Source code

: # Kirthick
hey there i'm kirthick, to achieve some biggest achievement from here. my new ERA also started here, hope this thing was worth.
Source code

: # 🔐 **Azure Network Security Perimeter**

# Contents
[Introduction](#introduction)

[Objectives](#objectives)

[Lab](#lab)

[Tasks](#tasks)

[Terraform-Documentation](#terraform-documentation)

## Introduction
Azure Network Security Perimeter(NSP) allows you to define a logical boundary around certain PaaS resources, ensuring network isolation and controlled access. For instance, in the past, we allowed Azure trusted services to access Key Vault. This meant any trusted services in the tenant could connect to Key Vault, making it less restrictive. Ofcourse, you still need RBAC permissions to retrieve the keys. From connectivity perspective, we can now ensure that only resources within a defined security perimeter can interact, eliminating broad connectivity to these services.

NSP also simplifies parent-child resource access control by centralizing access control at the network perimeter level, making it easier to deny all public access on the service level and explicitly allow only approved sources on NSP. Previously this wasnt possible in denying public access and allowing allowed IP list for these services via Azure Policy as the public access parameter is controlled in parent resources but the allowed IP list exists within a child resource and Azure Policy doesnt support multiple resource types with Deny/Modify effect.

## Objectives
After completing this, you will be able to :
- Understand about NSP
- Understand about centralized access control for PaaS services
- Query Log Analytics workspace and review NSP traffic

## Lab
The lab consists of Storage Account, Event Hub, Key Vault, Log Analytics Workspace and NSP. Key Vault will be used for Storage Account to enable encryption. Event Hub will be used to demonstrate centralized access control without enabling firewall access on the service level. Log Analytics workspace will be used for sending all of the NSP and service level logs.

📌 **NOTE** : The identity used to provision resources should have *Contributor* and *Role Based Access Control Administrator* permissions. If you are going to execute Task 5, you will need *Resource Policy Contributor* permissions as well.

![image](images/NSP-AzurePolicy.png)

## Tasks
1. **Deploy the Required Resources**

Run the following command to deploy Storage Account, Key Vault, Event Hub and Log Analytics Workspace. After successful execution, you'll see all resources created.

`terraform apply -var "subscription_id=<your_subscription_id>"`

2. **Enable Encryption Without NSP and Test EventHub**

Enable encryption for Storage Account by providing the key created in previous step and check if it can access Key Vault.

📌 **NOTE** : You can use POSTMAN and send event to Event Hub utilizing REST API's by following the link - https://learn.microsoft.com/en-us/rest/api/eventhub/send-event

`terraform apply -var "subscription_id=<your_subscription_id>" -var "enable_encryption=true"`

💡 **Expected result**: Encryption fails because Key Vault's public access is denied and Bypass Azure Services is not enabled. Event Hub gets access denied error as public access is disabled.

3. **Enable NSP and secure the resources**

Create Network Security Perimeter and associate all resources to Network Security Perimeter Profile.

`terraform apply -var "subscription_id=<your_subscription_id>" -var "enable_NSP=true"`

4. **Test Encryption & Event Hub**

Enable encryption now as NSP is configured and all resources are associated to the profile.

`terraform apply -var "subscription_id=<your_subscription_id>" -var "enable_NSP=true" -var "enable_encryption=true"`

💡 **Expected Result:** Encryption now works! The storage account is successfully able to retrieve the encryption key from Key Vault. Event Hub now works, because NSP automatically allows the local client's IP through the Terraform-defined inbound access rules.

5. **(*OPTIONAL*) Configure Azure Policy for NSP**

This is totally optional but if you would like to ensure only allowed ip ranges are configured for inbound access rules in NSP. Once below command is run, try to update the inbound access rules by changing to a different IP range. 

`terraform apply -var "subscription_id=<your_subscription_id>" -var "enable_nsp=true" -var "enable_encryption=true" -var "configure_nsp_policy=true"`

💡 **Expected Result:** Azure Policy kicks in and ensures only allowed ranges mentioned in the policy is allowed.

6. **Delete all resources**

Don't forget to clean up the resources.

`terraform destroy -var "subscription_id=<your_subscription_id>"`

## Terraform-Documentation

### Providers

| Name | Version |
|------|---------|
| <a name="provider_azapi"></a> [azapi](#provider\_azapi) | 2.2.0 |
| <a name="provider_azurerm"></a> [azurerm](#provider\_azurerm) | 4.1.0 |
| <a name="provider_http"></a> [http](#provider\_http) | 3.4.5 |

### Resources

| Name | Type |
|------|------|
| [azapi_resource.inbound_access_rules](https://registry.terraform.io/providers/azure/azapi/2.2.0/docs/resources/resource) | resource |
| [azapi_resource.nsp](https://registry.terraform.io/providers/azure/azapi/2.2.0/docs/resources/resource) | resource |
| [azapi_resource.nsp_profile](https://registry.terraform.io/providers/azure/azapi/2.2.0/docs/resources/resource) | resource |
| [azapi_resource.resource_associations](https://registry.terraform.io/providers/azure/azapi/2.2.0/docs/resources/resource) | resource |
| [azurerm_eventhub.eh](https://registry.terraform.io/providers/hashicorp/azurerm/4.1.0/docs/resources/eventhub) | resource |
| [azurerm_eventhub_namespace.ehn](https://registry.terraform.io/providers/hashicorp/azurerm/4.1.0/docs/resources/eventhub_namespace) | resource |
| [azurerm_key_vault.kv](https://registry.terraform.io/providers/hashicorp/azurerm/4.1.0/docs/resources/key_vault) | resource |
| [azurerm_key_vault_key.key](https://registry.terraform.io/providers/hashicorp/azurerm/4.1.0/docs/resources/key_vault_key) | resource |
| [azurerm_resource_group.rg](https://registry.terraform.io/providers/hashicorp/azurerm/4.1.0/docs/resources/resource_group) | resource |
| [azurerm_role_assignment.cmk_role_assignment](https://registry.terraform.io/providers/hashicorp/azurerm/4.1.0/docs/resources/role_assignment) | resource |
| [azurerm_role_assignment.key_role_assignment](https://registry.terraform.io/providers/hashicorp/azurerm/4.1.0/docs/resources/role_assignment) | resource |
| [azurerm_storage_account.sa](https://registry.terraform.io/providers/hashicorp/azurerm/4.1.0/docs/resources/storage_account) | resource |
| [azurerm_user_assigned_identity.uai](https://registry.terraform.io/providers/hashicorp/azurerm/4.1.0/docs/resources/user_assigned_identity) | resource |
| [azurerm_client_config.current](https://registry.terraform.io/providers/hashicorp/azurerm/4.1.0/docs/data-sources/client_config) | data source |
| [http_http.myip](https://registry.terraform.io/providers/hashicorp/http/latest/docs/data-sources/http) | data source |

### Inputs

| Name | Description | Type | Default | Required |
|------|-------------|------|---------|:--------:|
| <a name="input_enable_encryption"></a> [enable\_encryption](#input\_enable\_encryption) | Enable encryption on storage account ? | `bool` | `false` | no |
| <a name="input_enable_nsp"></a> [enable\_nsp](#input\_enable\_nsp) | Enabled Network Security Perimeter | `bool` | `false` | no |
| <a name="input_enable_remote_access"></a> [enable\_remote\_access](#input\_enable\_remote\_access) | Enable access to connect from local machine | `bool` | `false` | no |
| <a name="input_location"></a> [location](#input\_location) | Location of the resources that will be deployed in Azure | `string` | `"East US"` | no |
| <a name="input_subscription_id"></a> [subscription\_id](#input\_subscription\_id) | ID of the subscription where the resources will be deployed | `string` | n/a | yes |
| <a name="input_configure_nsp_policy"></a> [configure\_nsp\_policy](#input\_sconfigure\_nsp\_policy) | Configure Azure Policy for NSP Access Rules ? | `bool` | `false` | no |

> WHAT IS EXPECTED:
Go through the records above and count every line that includes "Introduction". Give the number and nothing else.

> SOLUTION:
2